In my house I have a pair of doors that I would like to leave open for good airflow, however I own a cat. Both rooms have things I don’t want the cat messing with. This started a very simple project that served as a lesson in iterations.
I had a simple idea “just need something to hold the door a couple inches open” So in stead of really planning it out, i rushed off took measurements of the door, and the door frame and figured I’ll just wing it, and so armed with these measurements I fired up Fusion 360 and tossed together the first version of this device, and sent it to the 3D printer.
Rather sure that i wasn’t going to nail this first time out I stopped the print about a quarter of the way though no reason to use filament for a rough draft. The first one I had the measurements right but it didn’t take into regard the fact that once you open the door those two faces(door and door frame) are no longer parallel so it actually didn’t even come close to working. It hit squarely on the outside of the door frame.
On to number two, I eye balled it still very sure this was going to be a quick fix and I didn’t need to waste time planning this out it’s a glorified doorstop nothing complicated what else could I possibly be overlooking? So I tossed a good bit of offset in there again just winged a guess. Still not enough offset.
Not to be beat by a door I went back and modified it yet again, try three. This was closer to what I was looking for, but I mistakenly had it’s 3d print infill too high so it took a good deal longer to get far enough though to stop and test. Still not fitting great but getting there, the front angled face that engages with the door frame is not right, and the eyelet to open it is too small.
Try four, getting there the angle between the door and door frame is still not right but we’re certainly well on our way.
Fifth try, starting to wonder if the airflow and or cat is worth this kind of time and effort. It prints and give it a shot, well the angle still isn’t right so I tweak the angle a bit more.

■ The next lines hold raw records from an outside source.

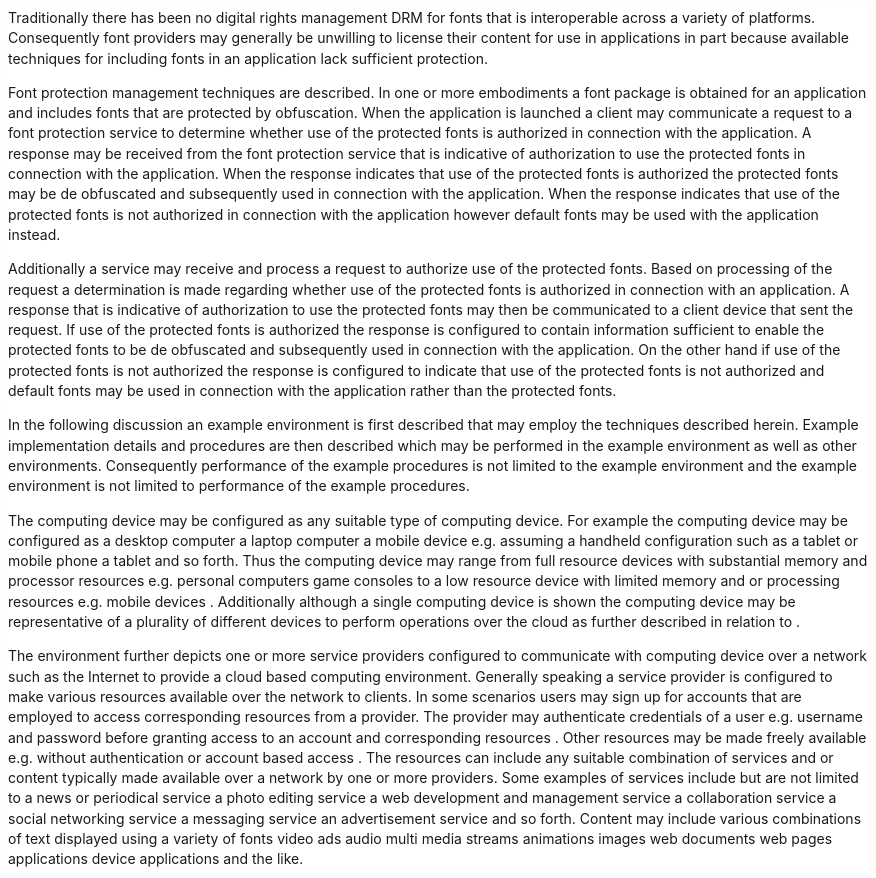Traditionally there has been no digital rights management DRM for fonts that is interoperable across a variety of platforms. Consequently font providers may generally be unwilling to license their content for use in applications in part because available techniques for including fonts in an application lack sufficient protection.

Font protection management techniques are described. In one or more embodiments a font package is obtained for an application and includes fonts that are protected by obfuscation. When the application is launched a client may communicate a request to a font protection service to determine whether use of the protected fonts is authorized in connection with the application. A response may be received from the font protection service that is indicative of authorization to use the protected fonts in connection with the application. When the response indicates that use of the protected fonts is authorized the protected fonts may be de obfuscated and subsequently used in connection with the application. When the response indicates that use of the protected fonts is not authorized in connection with the application however default fonts may be used with the application instead.

Additionally a service may receive and process a request to authorize use of the protected fonts. Based on processing of the request a determination is made regarding whether use of the protected fonts is authorized in connection with an application. A response that is indicative of authorization to use the protected fonts may then be communicated to a client device that sent the request. If use of the protected fonts is authorized the response is configured to contain information sufficient to enable the protected fonts to be de obfuscated and subsequently used in connection with the application. On the other hand if use of the protected fonts is not authorized the response is configured to indicate that use of the protected fonts is not authorized and default fonts may be used in connection with the application rather than the protected fonts.

In the following discussion an example environment is first described that may employ the techniques described herein. Example implementation details and procedures are then described which may be performed in the example environment as well as other environments. Consequently performance of the example procedures is not limited to the example environment and the example environment is not limited to performance of the example procedures.

The computing device may be configured as any suitable type of computing device. For example the computing device may be configured as a desktop computer a laptop computer a mobile device e.g. assuming a handheld configuration such as a tablet or mobile phone a tablet and so forth. Thus the computing device may range from full resource devices with substantial memory and processor resources e.g. personal computers game consoles to a low resource device with limited memory and or processing resources e.g. mobile devices . Additionally although a single computing device is shown the computing device may be representative of a plurality of different devices to perform operations over the cloud as further described in relation to .

The environment further depicts one or more service providers configured to communicate with computing device over a network such as the Internet to provide a cloud based computing environment. Generally speaking a service provider is configured to make various resources available over the network to clients. In some scenarios users may sign up for accounts that are employed to access corresponding resources from a provider. The provider may authenticate credentials of a user e.g. username and password before granting access to an account and corresponding resources . Other resources may be made freely available e.g. without authentication or account based access . The resources can include any suitable combination of services and or content typically made available over a network by one or more providers. Some examples of services include but are not limited to a news or periodical service a photo editing service a web development and management service a collaboration service a social networking service a messaging service an advertisement service and so forth. Content may include various combinations of text displayed using a variety of fonts video ads audio multi media streams animations images web documents web pages applications device applications and the like.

Decide this is close enough to print a full one. So try six and sure this has to be it, so I print the full thing.
Try seven, change the eyelet to be teardrop shaped to accurately reflect the feeling of being out smarted by a door. But I’m confident I have the angle dialed in after a half dozen previous attempts to print this one in full. And it’s good… but not great. The little raised bit i added on the inside of the door doesn’t have the leverage needed to unlock it so having to slide hand though the door.
The big kicker happened at this point, i still didn’t have that angle down between the door/door frame. At this point I had three choices.

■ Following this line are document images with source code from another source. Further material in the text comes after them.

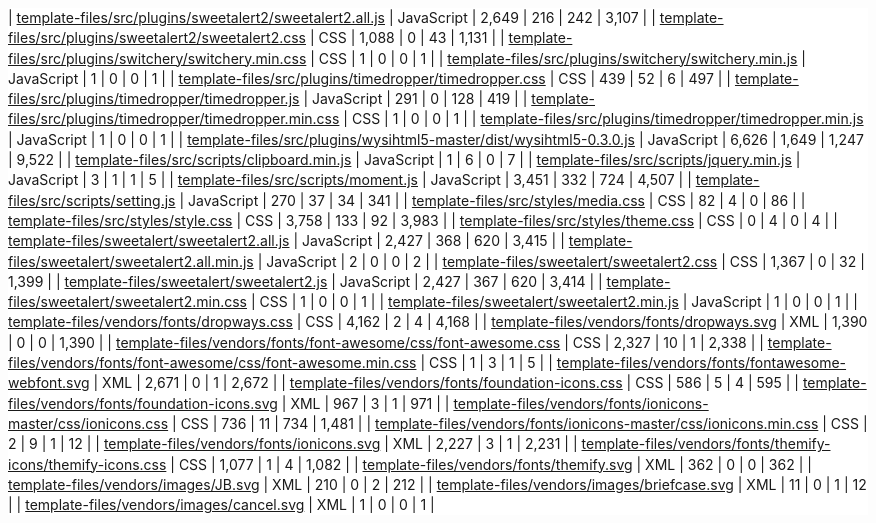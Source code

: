 | [template-files/src/plugins/sweetalert2/sweetalert2.all.js](/template-files/src/plugins/sweetalert2/sweetalert2.all.js) | JavaScript | 2,649 | 216 | 242 | 3,107 |
| [template-files/src/plugins/sweetalert2/sweetalert2.css](/template-files/src/plugins/sweetalert2/sweetalert2.css) | CSS | 1,088 | 0 | 43 | 1,131 |
| [template-files/src/plugins/switchery/switchery.min.css](/template-files/src/plugins/switchery/switchery.min.css) | CSS | 1 | 0 | 0 | 1 |
| [template-files/src/plugins/switchery/switchery.min.js](/template-files/src/plugins/switchery/switchery.min.js) | JavaScript | 1 | 0 | 0 | 1 |
| [template-files/src/plugins/timedropper/timedropper.css](/template-files/src/plugins/timedropper/timedropper.css) | CSS | 439 | 52 | 6 | 497 |
| [template-files/src/plugins/timedropper/timedropper.js](/template-files/src/plugins/timedropper/timedropper.js) | JavaScript | 291 | 0 | 128 | 419 |
| [template-files/src/plugins/timedropper/timedropper.min.css](/template-files/src/plugins/timedropper/timedropper.min.css) | CSS | 1 | 0 | 0 | 1 |
| [template-files/src/plugins/timedropper/timedropper.min.js](/template-files/src/plugins/timedropper/timedropper.min.js) | JavaScript | 1 | 0 | 0 | 1 |
| [template-files/src/plugins/wysihtml5-master/dist/wysihtml5-0.3.0.js](/template-files/src/plugins/wysihtml5-master/dist/wysihtml5-0.3.0.js) | JavaScript | 6,626 | 1,649 | 1,247 | 9,522 |
| [template-files/src/scripts/clipboard.min.js](/template-files/src/scripts/clipboard.min.js) | JavaScript | 1 | 6 | 0 | 7 |
| [template-files/src/scripts/jquery.min.js](/template-files/src/scripts/jquery.min.js) | JavaScript | 3 | 1 | 1 | 5 |
| [template-files/src/scripts/moment.js](/template-files/src/scripts/moment.js) | JavaScript | 3,451 | 332 | 724 | 4,507 |
| [template-files/src/scripts/setting.js](/template-files/src/scripts/setting.js) | JavaScript | 270 | 37 | 34 | 341 |
| [template-files/src/styles/media.css](/template-files/src/styles/media.css) | CSS | 82 | 4 | 0 | 86 |
| [template-files/src/styles/style.css](/template-files/src/styles/style.css) | CSS | 3,758 | 133 | 92 | 3,983 |
| [template-files/src/styles/theme.css](/template-files/src/styles/theme.css) | CSS | 0 | 4 | 0 | 4 |
| [template-files/sweetalert/sweetalert2.all.js](/template-files/sweetalert/sweetalert2.all.js) | JavaScript | 2,427 | 368 | 620 | 3,415 |
| [template-files/sweetalert/sweetalert2.all.min.js](/template-files/sweetalert/sweetalert2.all.min.js) | JavaScript | 2 | 0 | 0 | 2 |
| [template-files/sweetalert/sweetalert2.css](/template-files/sweetalert/sweetalert2.css) | CSS | 1,367 | 0 | 32 | 1,399 |
| [template-files/sweetalert/sweetalert2.js](/template-files/sweetalert/sweetalert2.js) | JavaScript | 2,427 | 367 | 620 | 3,414 |
| [template-files/sweetalert/sweetalert2.min.css](/template-files/sweetalert/sweetalert2.min.css) | CSS | 1 | 0 | 0 | 1 |
| [template-files/sweetalert/sweetalert2.min.js](/template-files/sweetalert/sweetalert2.min.js) | JavaScript | 1 | 0 | 0 | 1 |
| [template-files/vendors/fonts/dropways.css](/template-files/vendors/fonts/dropways.css) | CSS | 4,162 | 2 | 4 | 4,168 |
| [template-files/vendors/fonts/dropways.svg](/template-files/vendors/fonts/dropways.svg) | XML | 1,390 | 0 | 0 | 1,390 |
| [template-files/vendors/fonts/font-awesome/css/font-awesome.css](/template-files/vendors/fonts/font-awesome/css/font-awesome.css) | CSS | 2,327 | 10 | 1 | 2,338 |
| [template-files/vendors/fonts/font-awesome/css/font-awesome.min.css](/template-files/vendors/fonts/font-awesome/css/font-awesome.min.css) | CSS | 1 | 3 | 1 | 5 |
| [template-files/vendors/fonts/fontawesome-webfont.svg](/template-files/vendors/fonts/fontawesome-webfont.svg) | XML | 2,671 | 0 | 1 | 2,672 |
| [template-files/vendors/fonts/foundation-icons.css](/template-files/vendors/fonts/foundation-icons.css) | CSS | 586 | 5 | 4 | 595 |
| [template-files/vendors/fonts/foundation-icons.svg](/template-files/vendors/fonts/foundation-icons.svg) | XML | 967 | 3 | 1 | 971 |
| [template-files/vendors/fonts/ionicons-master/css/ionicons.css](/template-files/vendors/fonts/ionicons-master/css/ionicons.css) | CSS | 736 | 11 | 734 | 1,481 |
| [template-files/vendors/fonts/ionicons-master/css/ionicons.min.css](/template-files/vendors/fonts/ionicons-master/css/ionicons.min.css) | CSS | 2 | 9 | 1 | 12 |
| [template-files/vendors/fonts/ionicons.svg](/template-files/vendors/fonts/ionicons.svg) | XML | 2,227 | 3 | 1 | 2,231 |
| [template-files/vendors/fonts/themify-icons/themify-icons.css](/template-files/vendors/fonts/themify-icons/themify-icons.css) | CSS | 1,077 | 1 | 4 | 1,082 |
| [template-files/vendors/fonts/themify.svg](/template-files/vendors/fonts/themify.svg) | XML | 362 | 0 | 0 | 362 |
| [template-files/vendors/images/JB.svg](/template-files/vendors/images/JB.svg) | XML | 210 | 0 | 2 | 212 |
| [template-files/vendors/images/briefcase.svg](/template-files/vendors/images/briefcase.svg) | XML | 11 | 0 | 1 | 12 |
| [template-files/vendors/images/cancel.svg](/template-files/vendors/images/cancel.svg) | XML | 1 | 0 | 0 | 1 |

1) I could leave it and spend a life scraping up my hand getting though the door.
2) I could break out a geometry book, compass, paper, rulers, dice, lucky rabbits foot and figure out for sure what that angle is.
3) Do what I though about doing before step one which I didn’t do because “it won’t be worth the trouble”, model the entire door/door frame/hinge in fusion360 and let that do the math for me.

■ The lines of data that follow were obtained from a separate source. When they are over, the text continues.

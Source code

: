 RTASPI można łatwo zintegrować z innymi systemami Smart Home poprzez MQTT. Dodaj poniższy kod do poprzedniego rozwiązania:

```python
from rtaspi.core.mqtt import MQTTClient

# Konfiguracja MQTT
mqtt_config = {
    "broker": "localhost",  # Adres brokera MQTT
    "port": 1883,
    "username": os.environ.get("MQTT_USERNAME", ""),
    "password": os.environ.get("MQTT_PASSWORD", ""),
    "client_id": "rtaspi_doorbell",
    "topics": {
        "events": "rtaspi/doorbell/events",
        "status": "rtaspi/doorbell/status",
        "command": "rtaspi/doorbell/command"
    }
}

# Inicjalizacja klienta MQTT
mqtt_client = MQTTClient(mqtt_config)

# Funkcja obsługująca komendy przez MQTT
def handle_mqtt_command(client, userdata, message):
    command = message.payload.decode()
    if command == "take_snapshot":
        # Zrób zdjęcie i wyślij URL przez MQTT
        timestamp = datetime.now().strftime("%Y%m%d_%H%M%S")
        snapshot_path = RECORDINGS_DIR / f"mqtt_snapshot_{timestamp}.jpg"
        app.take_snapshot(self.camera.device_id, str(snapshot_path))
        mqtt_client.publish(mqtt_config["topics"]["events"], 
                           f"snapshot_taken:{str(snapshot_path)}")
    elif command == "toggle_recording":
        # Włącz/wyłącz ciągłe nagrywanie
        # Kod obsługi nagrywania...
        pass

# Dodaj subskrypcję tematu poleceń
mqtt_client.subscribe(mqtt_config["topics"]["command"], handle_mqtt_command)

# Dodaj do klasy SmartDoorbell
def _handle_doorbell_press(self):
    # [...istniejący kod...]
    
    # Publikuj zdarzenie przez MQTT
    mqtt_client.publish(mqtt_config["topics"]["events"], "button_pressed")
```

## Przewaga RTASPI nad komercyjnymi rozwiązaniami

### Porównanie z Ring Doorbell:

So I did just that, I only needed to take two more measurements then i started with, the length of the door and the width of the door frame. I then created a joint at the hinge and just like that the door was swinging. I then pretty much started with a blank canvas. I modeled up the new design and printed it, and first try it worked just like I hopped. All the angles are right, it doesn’t bind up anywhere closing it’s perfect, I’ve gone ahead and rented my tux for the 2018 noble prize which due to this thing I’m a shoe in.
But wait… there’s more.
Reading this overly verbose recount of a door stop it’s super easy to jump to a tl;dr and make an assumption:
“You should have just modeled the whole door it in fusion 360 and you wouldn’t have had to make so many”
I myself thought that when I finished this at first. But nothing could be farther from the truth.
If you look at the final product you see it incorporates tons of lessons learned form the previous failures, It has a larger hole which it took my 3 failures to realize was an issue. It has a arm sticking out that enables it to be activated from inside the room, this took an entire night and 7 versions to realize “sticking a hand though a nearly closed door sucks”. It has a a long angle on the front engagement face to ensure it slides onto the door frame smoothly.
No doubt starting with a better model of the door would have fixed some problems, but there are always going to be issues you don’t think about until you run into, you don’t know what you don’t know. So this two way door stop has served as a good reminder that not only is it important to take time and effort to plan out things and not to assume they are as simple as they appear on face value. It also is a good reminder that you don’t make perfection first run though, having drafts, mock ups and failures and the determination to try try again is vital for creating.